[Activity]
Only the lines from the one containing "8. **NEVER create" through the last line of the entries are wanted. Transcribe them exactly.

[Saved entries]
------------

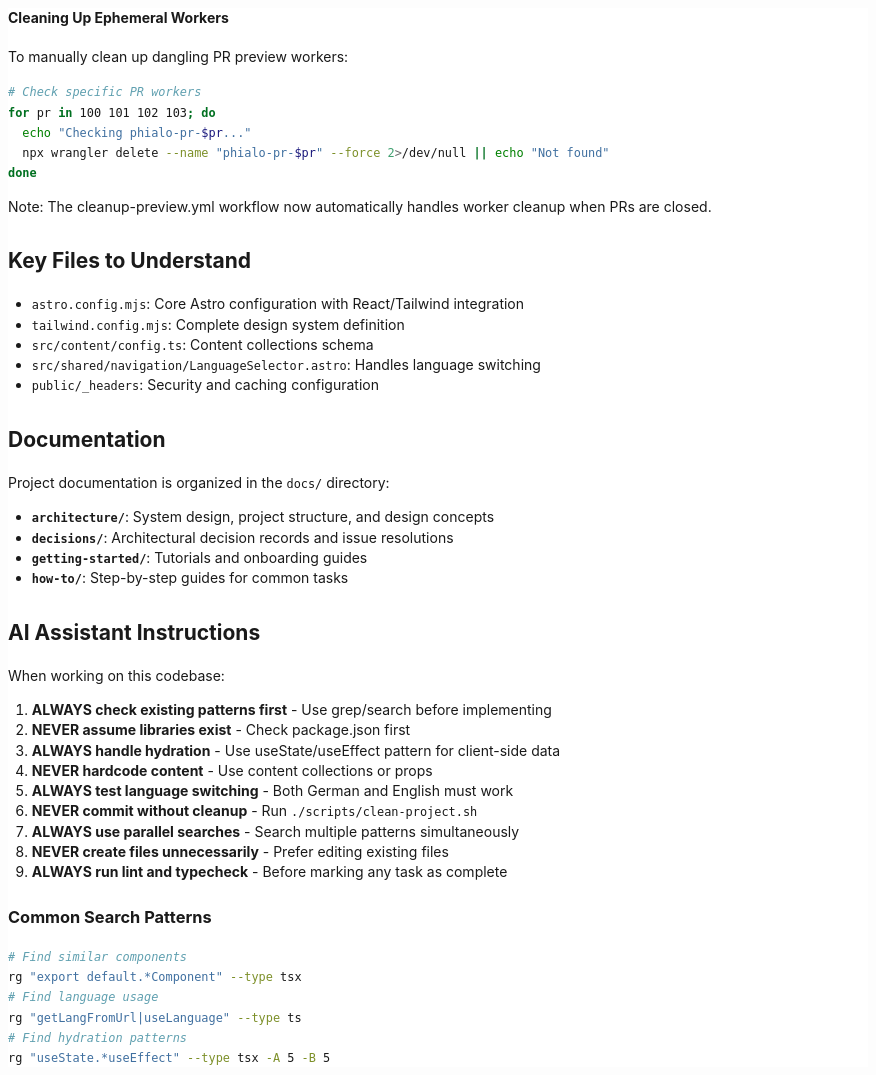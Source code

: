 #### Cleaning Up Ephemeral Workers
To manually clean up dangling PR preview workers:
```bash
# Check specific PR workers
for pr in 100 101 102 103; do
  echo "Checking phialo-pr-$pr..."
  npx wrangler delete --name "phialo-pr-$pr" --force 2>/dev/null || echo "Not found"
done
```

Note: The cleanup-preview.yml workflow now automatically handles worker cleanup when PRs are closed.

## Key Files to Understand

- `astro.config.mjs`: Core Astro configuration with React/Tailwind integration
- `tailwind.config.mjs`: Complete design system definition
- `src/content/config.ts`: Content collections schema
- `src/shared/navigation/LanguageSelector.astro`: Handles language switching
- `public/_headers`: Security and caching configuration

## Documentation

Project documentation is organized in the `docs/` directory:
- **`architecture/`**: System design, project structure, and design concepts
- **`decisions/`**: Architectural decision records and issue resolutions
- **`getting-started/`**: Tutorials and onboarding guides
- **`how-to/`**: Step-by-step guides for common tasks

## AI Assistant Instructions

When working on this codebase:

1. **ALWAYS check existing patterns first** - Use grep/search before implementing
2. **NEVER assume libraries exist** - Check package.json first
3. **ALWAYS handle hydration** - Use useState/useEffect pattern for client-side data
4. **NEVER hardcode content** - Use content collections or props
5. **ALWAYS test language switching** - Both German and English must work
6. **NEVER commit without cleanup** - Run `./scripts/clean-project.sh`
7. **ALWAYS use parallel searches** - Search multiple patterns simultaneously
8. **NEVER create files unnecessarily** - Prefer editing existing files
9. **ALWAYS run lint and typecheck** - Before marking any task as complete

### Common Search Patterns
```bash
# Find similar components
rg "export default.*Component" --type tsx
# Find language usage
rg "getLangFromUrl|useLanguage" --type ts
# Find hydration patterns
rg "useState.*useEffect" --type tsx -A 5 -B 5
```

------------

[Solution to the exercise]
8. **NEVER create files unnecessarily** - Prefer editing existing files
9. **ALWAYS run lint and typecheck** - Before marking any task as complete

### Common Search Patterns
```bash
# Find similar components
rg "export default.*Component" --type tsx
# Find language usage
rg "getLangFromUrl|useLanguage" --type ts
# Find hydration patterns
rg "useState.*useEffect" --type tsx -A 5 -B 5
```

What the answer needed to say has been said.